No Buts Becky! is a novel for 9-12-year-old readers. It is set in the East End of London about 1908. It describes the poor Yiddish-speaking Russian-Jewish immigrants who lived in tenement buildings. A year after the death of her mother Becky’s infirm grandmother, Bubbe, moves in to look after the family. Becky is shocked to discover that her father has followed the custom of the time and hired Abe Klein, a matchmaker, to find him a new wife. Becky hates the prospective stepmother, Mrs Haffner and embarks on several hilarious and hair-brained schemes to prevent the match from taking place.
This children’s novel sets out to draw the attention of the young modern reader to different aspects of Jewish religious life as well as underlining the very rigid restrictions and life style of children at the turn of the twentieth century. It is the epitome of the old adage that “children should be seen and not heard.” Both Jewish and non-Jewish readers will enjoy discovering a great deal about the customs and traditions of the time. They will enter that Jewish world where poverty and hardship had little impact on their religious faith. This book will be an important educational guideline into the various aspects of Jewish culture and tradition.

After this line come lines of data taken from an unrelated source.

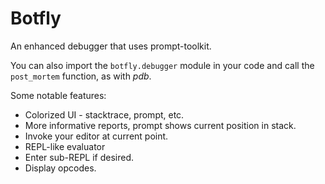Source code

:# Botfly

An enhanced debugger that uses prompt-toolkit.


You can also import the `botfly.debugger` module in your code and call the
`post_mortem` function, as with *pdb*.

Some notable features:

* Colorized UI - stacktrace, prompt, etc.
* More informative reports, prompt shows current position in stack.
* Invoke your editor at current point.
* REPL-like evaluator
* Enter sub-REPL if desired.
* Display opcodes.
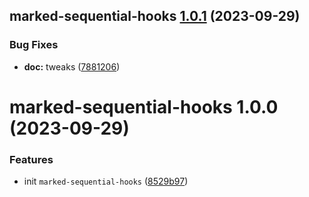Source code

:## marked-sequential-hooks [1.0.1](https://github.com/bent10/marked-extensions/compare/marked-sequential-hooks@1.0.0...marked-sequential-hooks@1.0.1) (2023-09-29)


### Bug Fixes

* **doc:** tweaks ([7881206](https://github.com/bent10/marked-extensions/commit/7881206998b2cb9ec6dfdcdb6c63eaa1662422fa))

# marked-sequential-hooks 1.0.0 (2023-09-29)


### Features

* init `marked-sequential-hooks` ([8529b97](https://github.com/bent10/marked-extensions/commit/8529b97493b9804a5e3cbab4d2f42738cb87ab73))
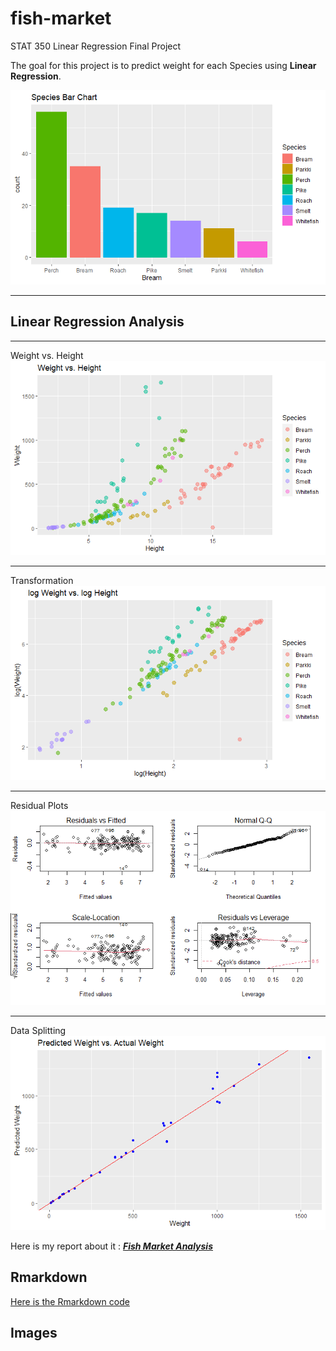 # fish-market

STAT 350 Linear Regression Final Project

The goal for this project is to predict weight for each Species using **Linear Regression**.

![Species](https://raw.githubusercontent.com/henryyinyufei/fish-market/main/image/Species-Bar-Chart.png)

---

## Linear Regression Analysis

---

Weight vs. Height     ![Weight-Height](https://raw.githubusercontent.com/henryyinyufei/fish-market/main/image/Weight-Height.png)

---

Transformation     ![LogLog](https://raw.githubusercontent.com/henryyinyufei/fish-market/main/image/logweight-logheight.png)

---

Residual Plots     ![Residual-Plots](https://raw.githubusercontent.com/henryyinyufei/fish-market/main/image/residual-plot-after-transformation2.png)

---

Data Splitting     ![validation](https://raw.githubusercontent.com/henryyinyufei/fish-market/main/image/Cross-Validation.png)


Here is my report about it : ***[Fish Market Analysis](https://github.com/henryyinyufei/fish-market/blob/main/Fish-Market-Analysis.pdf)***

## Rmarkdown
[Here is the Rmarkdown code](https://github.com/henryyinyufei/fish-market/blob/main/Rmarkdown%20files/Fish%20Market%20Code.Rmd)

## Images
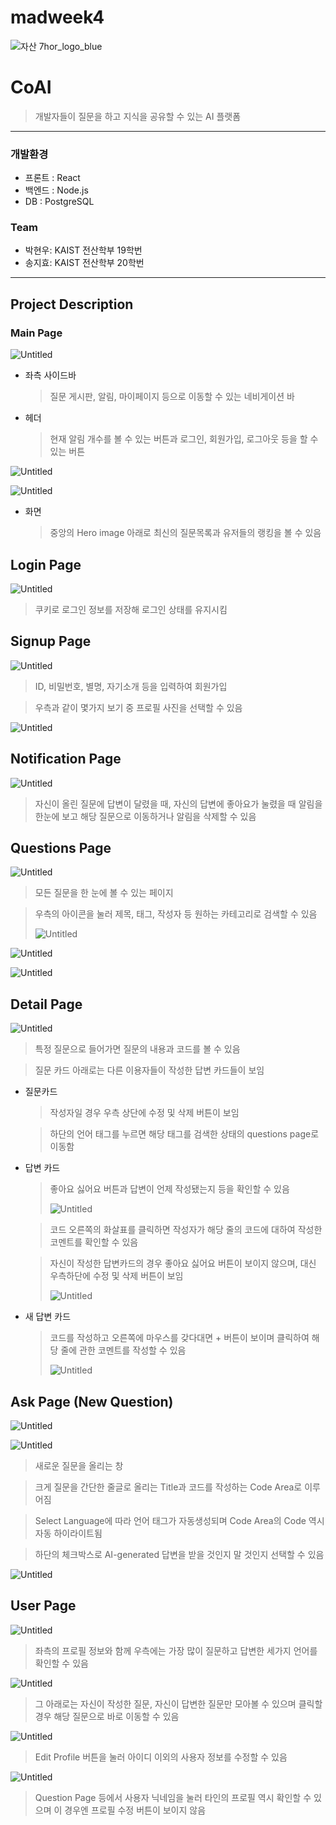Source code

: # madweek4

![자산 7hor_logo_blue](https://github.com/estherjsong/madweek4/assets/40757981/16af10d3-7f6e-489a-864d-9f5fa4267a5e)


# CoAI

> 개발자들이 질문을 하고 지식을 공유할 수 있는 AI 플랫폼
> 

---

### 개발환경

- 프론트 : React
- 백엔드 : Node.js
- DB : PostgreSQL

### Team

- 박현우: KAIST 전산학부 19학번
- 송지효: KAIST 전산학부 20학번

---

## **Project Description**

### Main Page

![Untitled](https://prod-files-secure.s3.us-west-2.amazonaws.com/f6cb388f-3934-47d6-9928-26d2e10eb0fc/9f9297c5-0c7f-471f-9900-2a2fbe1bb7b3/Untitled.png)

- 좌측 사이드바
    
    > 질문 게시판, 알림, 마이페이지 등으로 이동할 수 있는 네비게이션 바
    > 
- 헤더
    
    > 현재 알림 개수를 볼 수 있는 버튼과 로그인, 회원가입, 로그아웃 등을 할 수 있는 버튼
    > 

![Untitled](https://prod-files-secure.s3.us-west-2.amazonaws.com/f6cb388f-3934-47d6-9928-26d2e10eb0fc/7417d3f1-7f15-4b26-a7c8-fc34de4695ca/Untitled.png)

![Untitled](https://prod-files-secure.s3.us-west-2.amazonaws.com/f6cb388f-3934-47d6-9928-26d2e10eb0fc/4f52e601-e37a-448b-99ce-5cf8dd6dc0fc/Untitled.png)

- 화면
    
    > 중앙의 Hero image 아래로 최신의 질문목록과 유저들의 랭킹을 볼 수 있음
    > 
    

## **Login Page**

![Untitled](https://prod-files-secure.s3.us-west-2.amazonaws.com/f6cb388f-3934-47d6-9928-26d2e10eb0fc/b018bca0-c983-44e0-b159-83148321bcdf/Untitled.png)

> 쿠키로 로그인 정보를 저장해 로그인 상태를 유지시킴
> 

## Signup Page

![Untitled](https://prod-files-secure.s3.us-west-2.amazonaws.com/f6cb388f-3934-47d6-9928-26d2e10eb0fc/26d570ca-4378-44a3-9884-4b9374ce4f4b/Untitled.png)

> ID, 비밀번호, 별명, 자기소개 등을 입력하여 회원가입
> 

> 우측과 같이 몇가지 보기 중 프로필 사진을 선택할 수 있음
> 

![Untitled](https://prod-files-secure.s3.us-west-2.amazonaws.com/f6cb388f-3934-47d6-9928-26d2e10eb0fc/13380439-1032-498a-8863-5579bf35e210/Untitled.png)

## Notification Page

![Untitled](https://prod-files-secure.s3.us-west-2.amazonaws.com/f6cb388f-3934-47d6-9928-26d2e10eb0fc/8bfa8dfe-7ab8-4e6e-9fc7-a65a59d8c0ed/Untitled.png)

> 자신이 올린 질문에 답변이 달렸을 때, 자신의 답변에 좋아요가 눌렸을 때 알림을 한눈에 보고 해당 질문으로 이동하거나 알림을 삭제할 수 있음
> 

## Questions Page

![Untitled](https://prod-files-secure.s3.us-west-2.amazonaws.com/f6cb388f-3934-47d6-9928-26d2e10eb0fc/7680e7ab-7e03-41bb-a753-91c0985c68ae/Untitled.png)

> 모든 질문을 한 눈에 볼 수 있는 페이지
> 

> 우측의 아이콘을 눌러 제목, 태그, 작성자 등 원하는 카테고리로 검색할 수 있음
> 
> 
> ![Untitled](https://prod-files-secure.s3.us-west-2.amazonaws.com/f6cb388f-3934-47d6-9928-26d2e10eb0fc/55b04259-0227-4a98-8be9-1bde71ef88af/Untitled.png)
> 

![Untitled](https://prod-files-secure.s3.us-west-2.amazonaws.com/f6cb388f-3934-47d6-9928-26d2e10eb0fc/c86f84ad-aa2e-4ec4-8e38-e7113973aa9e/Untitled.png)

![Untitled](https://prod-files-secure.s3.us-west-2.amazonaws.com/f6cb388f-3934-47d6-9928-26d2e10eb0fc/e03886bb-8f7d-4cac-9d79-38b29b4a21e0/Untitled.png)

## Detail Page

![Untitled](https://prod-files-secure.s3.us-west-2.amazonaws.com/f6cb388f-3934-47d6-9928-26d2e10eb0fc/0c6e9ab7-3afa-4e64-b84b-75020102c1db/Untitled.png)

> 특정 질문으로 들어가면 질문의 내용과 코드를 볼 수 있음
> 

> 질문 카드 아래로는 다른 이용자들이 작성한 답변 카드들이 보임
> 
- 질문카드
    
    > 작성자일 경우 우측 상단에 수정 및 삭제 버튼이 보임
    > 
    
    > 하단의 언어 태그를 누르면 해당 태그를 검색한 상태의 questions page로 이동함
    > 
- 답변 카드
    
    > 좋아요 싫어요 버튼과 답변이 언제 작성됐는지 등을 확인할 수 있음
    > 
    > 
    > ![Untitled](https://prod-files-secure.s3.us-west-2.amazonaws.com/f6cb388f-3934-47d6-9928-26d2e10eb0fc/4c85597d-5979-460d-bfc2-8b901de862cf/Untitled.png)
    > 
    
    > 코드 오른쪽의 화살표를 클릭하면 작성자가 해당 줄의 코드에 대하여 작성한 코멘트를 확인할 수 있음
    > 
    
    > 자신이 작성한 답변카드의 경우 좋아요 싫어요 버튼이 보이지 않으며, 대신 우측하단에 수정 및 삭제 버튼이 보임
    > 
    > 
    > ![Untitled](https://prod-files-secure.s3.us-west-2.amazonaws.com/f6cb388f-3934-47d6-9928-26d2e10eb0fc/305be4e4-5f0e-4470-b8b0-4d52d22e99c4/Untitled.png)
    > 

- 새 답변 카드
    
    > 코드를 작성하고 오른쪽에 마우스를 갖다대면 + 버튼이 보이며 클릭하여 해당 줄에 관한 코멘트를 작성할 수 있음
    > 
    > 
    > ![Untitled](https://prod-files-secure.s3.us-west-2.amazonaws.com/f6cb388f-3934-47d6-9928-26d2e10eb0fc/065f0663-4953-4036-8e66-32ccd5a760c2/Untitled.png)
    > 

## Ask Page (New Question)

![Untitled](https://prod-files-secure.s3.us-west-2.amazonaws.com/f6cb388f-3934-47d6-9928-26d2e10eb0fc/ca3bd1e0-58f7-4eea-9d9a-44336c6a01a3/Untitled.png)

![Untitled](https://prod-files-secure.s3.us-west-2.amazonaws.com/f6cb388f-3934-47d6-9928-26d2e10eb0fc/dfcb9ef8-ae81-4369-b48f-341f7cd22fde/Untitled.png)

> 새로운 질문을 올리는 창
> 

> 크게 질문을 간단한 줄글로 올리는 Title과 코드를 작성하는 Code Area로 이루어짐
> 

> Select Language에 따라 언어 태그가 자동생성되며 Code Area의 Code 역시 자동 하이라이트됨
> 

> 하단의 체크박스로 AI-generated 답변을 받을 것인지 말 것인지 선택할 수 있음
> 

![Untitled](https://prod-files-secure.s3.us-west-2.amazonaws.com/f6cb388f-3934-47d6-9928-26d2e10eb0fc/82cf4d1d-a2a5-4322-bfc3-0d5196587d46/Untitled.png)

## User Page

![Untitled](https://prod-files-secure.s3.us-west-2.amazonaws.com/f6cb388f-3934-47d6-9928-26d2e10eb0fc/af2d5037-7731-49bf-aa7e-c39a9a30870b/Untitled.png)

> 좌측의 프로필 정보와 함께 우측에는 가장 많이 질문하고 답변한 세가지 언어를 확인할 수 있음
> 

![Untitled](https://prod-files-secure.s3.us-west-2.amazonaws.com/f6cb388f-3934-47d6-9928-26d2e10eb0fc/64fd5fb5-424c-49fb-976d-66791b4e5325/Untitled.png)

> 그 아래로는 자신이 작성한 질문, 자신이 답변한 질문만 모아볼 수 있으며 클릭할 경우 해당 질문으로 바로 이동할 수 있음
> 

![Untitled](https://prod-files-secure.s3.us-west-2.amazonaws.com/f6cb388f-3934-47d6-9928-26d2e10eb0fc/e36b1489-5da2-43f2-b15a-16bec5690ac0/Untitled.png)

> Edit Profile 버튼을 눌러 아이디 이외의 사용자 정보를 수정할 수 있음
> 

![Untitled](https://prod-files-secure.s3.us-west-2.amazonaws.com/f6cb388f-3934-47d6-9928-26d2e10eb0fc/8487cc7c-22ce-421b-9642-c3b352efa7cf/Untitled.png)

> Question Page 등에서 사용자 닉네임을 눌러 타인의 프로필 역시 확인할 수 있으며 이 경우엔 프로필 수정 버튼이 보이지 않음
>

The book is about an 11-year old girl called Sarah who has to travel to America to join her Aunt Manya because her parents have died. It tells the story of a brave young girl and her adventures through a forest, across the Atlantic Ocean and much more. She travels on her own, but meets lots of kind friends. We learn about how Sarah feels when she goes on the long, difficult journey and what it must have been like for the thousands of other people who made a similar journey. Through the book, we also learn some Yiddish words – one that's particularly relevant to the book is the word 'beshert' meaning 'destiny'. One feature in the book that I especially liked is the imaginary letter to Aunt Manya at the end of each chapter where Sarah opens up her feelings. The book is a gripping read – as soon as one adventure is over, another one starts. The whole book builds up to Sarah seeing Aunt Manya but there is a surprise at the end. I would recommend this book to any 8-12 year old child who loves a good story!
"My Aunt Manya" is an engaging tale of a very brave little girl who escapes the pogroms threatening her small town in Russia and makes it to New York to start her new life. Though it is written at a level perfect for the older elementary school aged child, it is also a wonderful story for readers of all ages! The story has strong characters, good people who help others. Sarah, the main character, is a positive, clever and kind girl, but shown also are her very real moments of sadness, frustration, and loneliness. "My Aunt Manya" is realistic yet optimistic. It's the kind of book you'll be happy to share with your kids and grandkids.
by Laurie R.
Ten-year-old Sarah has had a difficult life in late 19th century Russia. Her mother has died, her father has left to make a better life in the United States, and her stepmother is cold and uncaring. This is our introduction to the main character and the book is based on a true story. The complications continue as word comes that Sarah’s father has died in the US and her Aunt Manya has sent her a ticket to come by boat and live with her. Although Sarah is overjoyed to be leaving her stepmother, it is not easy to leave; there are friends, a cat, and the only home she has known.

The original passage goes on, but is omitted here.